Although the data below holds other lines too, output only those from the line with "### Features" up to and including the line with "[cdp]: https://chromedevtools.github.io/devtools-protocol/", exactly as they appear.

Data to examine:
★ ★ ★ ★ ★ ★ ★

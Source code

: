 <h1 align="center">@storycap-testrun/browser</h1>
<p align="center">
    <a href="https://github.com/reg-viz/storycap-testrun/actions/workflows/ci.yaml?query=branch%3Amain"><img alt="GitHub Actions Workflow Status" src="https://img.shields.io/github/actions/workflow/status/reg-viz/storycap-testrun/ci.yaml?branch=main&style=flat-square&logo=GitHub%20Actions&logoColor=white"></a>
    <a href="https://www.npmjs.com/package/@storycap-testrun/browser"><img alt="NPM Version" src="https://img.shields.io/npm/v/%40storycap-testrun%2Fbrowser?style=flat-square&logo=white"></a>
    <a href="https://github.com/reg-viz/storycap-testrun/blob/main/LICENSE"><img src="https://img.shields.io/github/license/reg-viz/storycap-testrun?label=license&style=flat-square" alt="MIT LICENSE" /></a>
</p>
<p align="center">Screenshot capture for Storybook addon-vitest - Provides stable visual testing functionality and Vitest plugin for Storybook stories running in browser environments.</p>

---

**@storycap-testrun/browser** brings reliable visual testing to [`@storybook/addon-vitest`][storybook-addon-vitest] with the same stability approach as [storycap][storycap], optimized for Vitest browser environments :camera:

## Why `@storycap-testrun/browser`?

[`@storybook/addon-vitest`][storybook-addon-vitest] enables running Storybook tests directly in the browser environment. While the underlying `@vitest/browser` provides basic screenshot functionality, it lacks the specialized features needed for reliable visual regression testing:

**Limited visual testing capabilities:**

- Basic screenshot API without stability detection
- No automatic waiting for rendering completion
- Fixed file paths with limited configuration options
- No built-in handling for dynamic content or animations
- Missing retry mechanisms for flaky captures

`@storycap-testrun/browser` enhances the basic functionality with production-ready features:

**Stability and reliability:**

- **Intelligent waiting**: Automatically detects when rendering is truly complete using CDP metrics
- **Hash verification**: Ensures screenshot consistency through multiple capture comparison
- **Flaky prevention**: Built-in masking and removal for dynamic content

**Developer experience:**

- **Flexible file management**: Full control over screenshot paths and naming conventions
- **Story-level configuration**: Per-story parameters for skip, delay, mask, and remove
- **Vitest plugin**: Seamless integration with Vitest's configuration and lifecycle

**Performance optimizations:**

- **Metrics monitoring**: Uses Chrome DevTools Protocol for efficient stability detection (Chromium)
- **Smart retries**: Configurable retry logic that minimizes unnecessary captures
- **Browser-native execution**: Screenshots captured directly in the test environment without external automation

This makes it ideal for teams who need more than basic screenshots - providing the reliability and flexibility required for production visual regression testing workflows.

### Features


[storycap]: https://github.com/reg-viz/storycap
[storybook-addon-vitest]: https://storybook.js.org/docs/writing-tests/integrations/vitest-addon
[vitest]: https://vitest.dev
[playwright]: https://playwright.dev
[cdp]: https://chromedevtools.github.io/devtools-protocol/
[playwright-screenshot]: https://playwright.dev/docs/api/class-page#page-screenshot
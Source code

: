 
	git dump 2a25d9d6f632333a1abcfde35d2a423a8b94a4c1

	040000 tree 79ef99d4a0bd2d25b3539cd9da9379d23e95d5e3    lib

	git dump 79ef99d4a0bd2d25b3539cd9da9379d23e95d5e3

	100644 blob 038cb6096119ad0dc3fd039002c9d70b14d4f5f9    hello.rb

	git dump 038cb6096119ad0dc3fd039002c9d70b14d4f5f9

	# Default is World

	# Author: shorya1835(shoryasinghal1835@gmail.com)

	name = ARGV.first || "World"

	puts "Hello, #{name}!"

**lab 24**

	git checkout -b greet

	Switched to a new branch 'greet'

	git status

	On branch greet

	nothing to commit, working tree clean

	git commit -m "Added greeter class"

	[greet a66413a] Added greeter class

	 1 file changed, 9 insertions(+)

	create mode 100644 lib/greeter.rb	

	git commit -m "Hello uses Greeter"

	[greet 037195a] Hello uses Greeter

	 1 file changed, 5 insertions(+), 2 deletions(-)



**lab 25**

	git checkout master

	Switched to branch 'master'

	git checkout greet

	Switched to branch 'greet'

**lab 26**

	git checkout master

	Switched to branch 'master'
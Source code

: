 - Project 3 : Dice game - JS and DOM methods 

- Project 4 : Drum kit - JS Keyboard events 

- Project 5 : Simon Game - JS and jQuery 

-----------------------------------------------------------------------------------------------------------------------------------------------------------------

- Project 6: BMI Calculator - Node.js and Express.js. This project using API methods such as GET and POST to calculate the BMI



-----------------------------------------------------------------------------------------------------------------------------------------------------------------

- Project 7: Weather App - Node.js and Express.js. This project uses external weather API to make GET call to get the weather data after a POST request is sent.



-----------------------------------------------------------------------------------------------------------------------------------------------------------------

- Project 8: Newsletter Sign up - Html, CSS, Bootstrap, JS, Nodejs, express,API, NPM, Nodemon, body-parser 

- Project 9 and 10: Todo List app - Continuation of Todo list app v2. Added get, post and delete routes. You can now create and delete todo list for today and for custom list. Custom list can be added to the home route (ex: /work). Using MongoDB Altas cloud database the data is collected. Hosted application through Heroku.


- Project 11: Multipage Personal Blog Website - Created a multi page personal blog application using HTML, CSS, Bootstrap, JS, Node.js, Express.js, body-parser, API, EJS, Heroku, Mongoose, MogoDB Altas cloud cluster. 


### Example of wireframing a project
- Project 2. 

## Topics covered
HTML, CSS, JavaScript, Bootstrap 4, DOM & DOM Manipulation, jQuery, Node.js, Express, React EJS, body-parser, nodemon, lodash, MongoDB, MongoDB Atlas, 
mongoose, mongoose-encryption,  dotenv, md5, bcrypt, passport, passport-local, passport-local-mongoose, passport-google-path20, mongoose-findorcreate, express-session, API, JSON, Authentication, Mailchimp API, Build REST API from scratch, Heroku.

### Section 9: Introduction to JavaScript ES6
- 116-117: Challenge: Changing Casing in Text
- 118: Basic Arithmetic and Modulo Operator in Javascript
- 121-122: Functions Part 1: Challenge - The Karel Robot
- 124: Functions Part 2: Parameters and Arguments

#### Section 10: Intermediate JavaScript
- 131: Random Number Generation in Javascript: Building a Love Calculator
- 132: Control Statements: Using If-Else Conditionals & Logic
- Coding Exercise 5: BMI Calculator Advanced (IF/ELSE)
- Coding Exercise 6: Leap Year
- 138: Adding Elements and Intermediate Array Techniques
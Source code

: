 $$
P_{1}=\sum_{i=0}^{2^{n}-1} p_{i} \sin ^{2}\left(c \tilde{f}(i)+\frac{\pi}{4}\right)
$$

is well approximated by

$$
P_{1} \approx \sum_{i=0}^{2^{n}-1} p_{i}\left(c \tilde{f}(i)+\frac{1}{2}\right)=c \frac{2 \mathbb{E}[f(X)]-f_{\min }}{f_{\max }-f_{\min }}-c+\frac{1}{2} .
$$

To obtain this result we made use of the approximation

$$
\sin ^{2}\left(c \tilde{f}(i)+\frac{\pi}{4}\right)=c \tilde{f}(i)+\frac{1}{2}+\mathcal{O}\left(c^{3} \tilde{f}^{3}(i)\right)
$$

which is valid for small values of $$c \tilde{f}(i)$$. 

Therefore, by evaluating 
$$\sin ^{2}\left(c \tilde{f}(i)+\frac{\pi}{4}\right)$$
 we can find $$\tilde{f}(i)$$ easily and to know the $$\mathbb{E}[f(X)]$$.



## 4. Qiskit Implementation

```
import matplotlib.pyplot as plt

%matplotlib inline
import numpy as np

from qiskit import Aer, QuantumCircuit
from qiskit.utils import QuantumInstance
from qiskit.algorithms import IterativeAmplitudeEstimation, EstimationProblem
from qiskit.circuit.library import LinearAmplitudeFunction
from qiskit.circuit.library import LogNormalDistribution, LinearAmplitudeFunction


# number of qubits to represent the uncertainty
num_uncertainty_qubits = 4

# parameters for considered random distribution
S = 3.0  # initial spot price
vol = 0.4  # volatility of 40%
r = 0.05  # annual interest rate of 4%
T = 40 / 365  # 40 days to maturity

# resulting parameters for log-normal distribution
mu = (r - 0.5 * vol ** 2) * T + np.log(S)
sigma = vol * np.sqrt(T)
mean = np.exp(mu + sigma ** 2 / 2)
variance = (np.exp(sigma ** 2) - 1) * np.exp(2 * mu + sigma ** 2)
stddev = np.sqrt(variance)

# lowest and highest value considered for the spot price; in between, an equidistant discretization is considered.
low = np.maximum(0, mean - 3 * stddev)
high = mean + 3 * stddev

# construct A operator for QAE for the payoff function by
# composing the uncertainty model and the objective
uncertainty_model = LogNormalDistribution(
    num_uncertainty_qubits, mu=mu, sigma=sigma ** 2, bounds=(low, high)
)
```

★ ★ ★ ★ ★ ★ ★

Expected answer:
### Features


[storycap]: https://github.com/reg-viz/storycap
[storybook-addon-vitest]: https://storybook.js.org/docs/writing-tests/integrations/vitest-addon
[vitest]: https://vitest.dev
[playwright]: https://playwright.dev
[cdp]: https://chromedevtools.github.io/devtools-protocol/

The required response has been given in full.